An Introduction
"If you don't have a healthy watershed, you don't have anything."
Richard Stevens. Ephraim, Utah.
Far Country is the web site of Canyonlands Watershed Council, a coalition of citizens from southeast Utah in Grand and San Juan counties. Our first meeting was April 15, 2009 and this website was launched on October 7, 2009.
We appreciate the definition of a watershed by geographer John Wesley Powell, "that area of land, a bounded hydrologic system, within which all living things are inextricably linked by their common water course and where, as humans settled, simple logic demanded that they become part of a community."

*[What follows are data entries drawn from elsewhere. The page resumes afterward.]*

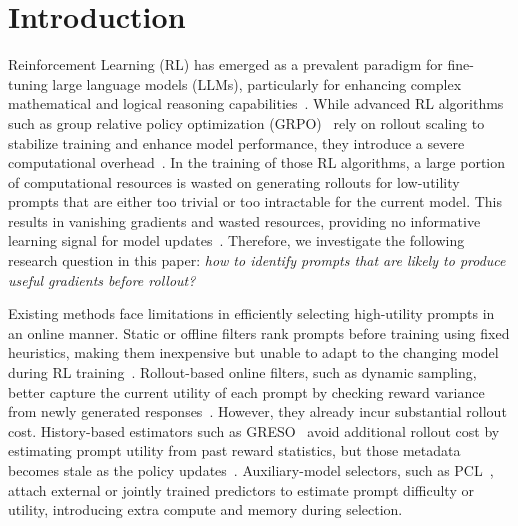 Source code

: 
\section{Introduction}
\label{sec:introduction}
Reinforcement Learning (RL) has emerged as a prevalent paradigm for fine-tuning large language models (LLMs), particularly for enhancing complex mathematical and logical reasoning capabilities~\cite{guo2025deepseek,yu2025dapo,tomihari2026learningdynamicsrlposttraining}. While advanced RL algorithms such as group relative policy optimization (GRPO)~\cite{shao2024deepseekmath} rely on rollout scaling to stabilize training and enhance model performance, they introduce a severe computational overhead~\cite{xu2025not,yu2025dapo,li2026stalefeedbackcoevolvingcritics}. In the training of those RL algorithms, a large portion of computational resources is wasted on generating rollouts for low-utility prompts that are either too trivial or too intractable for the current model. This results in vanishing gradients and wasted resources, providing no informative learning signal for model updates~\cite{zheng2025act,yu2025dapo,noukhovitch2025fasterICLR,verl2025}. Therefore, we investigate the following research question in this paper: \textit{how to identify prompts that are likely to produce useful gradients before rollout?}

Existing methods face limitations in efficiently selecting {high-utility} prompts in an online manner. Static or offline filters rank prompts before training using fixed heuristics, making them inexpensive but unable to adapt to the changing model during RL 
training~\cite{Wang2025ReinforcementLF,Li2025LIMRLI,ye2025limo}. Rollout-based online filters, such as dynamic sampling, better capture the current utility of each prompt by checking reward variance from newly generated responses~\cite{yu2025dapo,xu2025not,Chen2025LSPO,Ye2025PROF}. However, they already incur substantial rollout cost. History-based estimators such as GRESO~\cite{zheng2025act} avoid additional 
rollout cost by estimating prompt utility from past reward statistics, but those metadata becomes stale as the policy 
updates~\cite{zheng2025act,sun2025dots,li2026stalefeedbackcoevolvingcritics}. Auxiliary-model selectors, such as PCL~\cite{Gao2025PCL}, attach external or jointly trained predictors to estimate prompt difficulty or utility, introducing extra compute and memory during selection.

Far Country is an affectionate place name for the geography surrounding the city of Moab, the county seat of Grand County. This landscape is a place of river convergence on a high plateau with sentinel mountains.
Grand County is named after the Grand River which begins at Grand Lake in the Rocky Mountains of northern Colorado. Prior to a formal name change in 1921, the Colorado River began when the Grand joined the Green River 45 miles south of Moab.
San Juan County is named after the San Juan River and the county seat is Monticello.
Combined, Grand and San Juan counties are larger in area than the state of Massachusetts.
The valley of Moab (Spanish Valley) shares a common boundary of neighborhood with San Juan County. This sharing includes the watershed of the La Sal Mountains, the tallest mountains of the Colorado Plateau.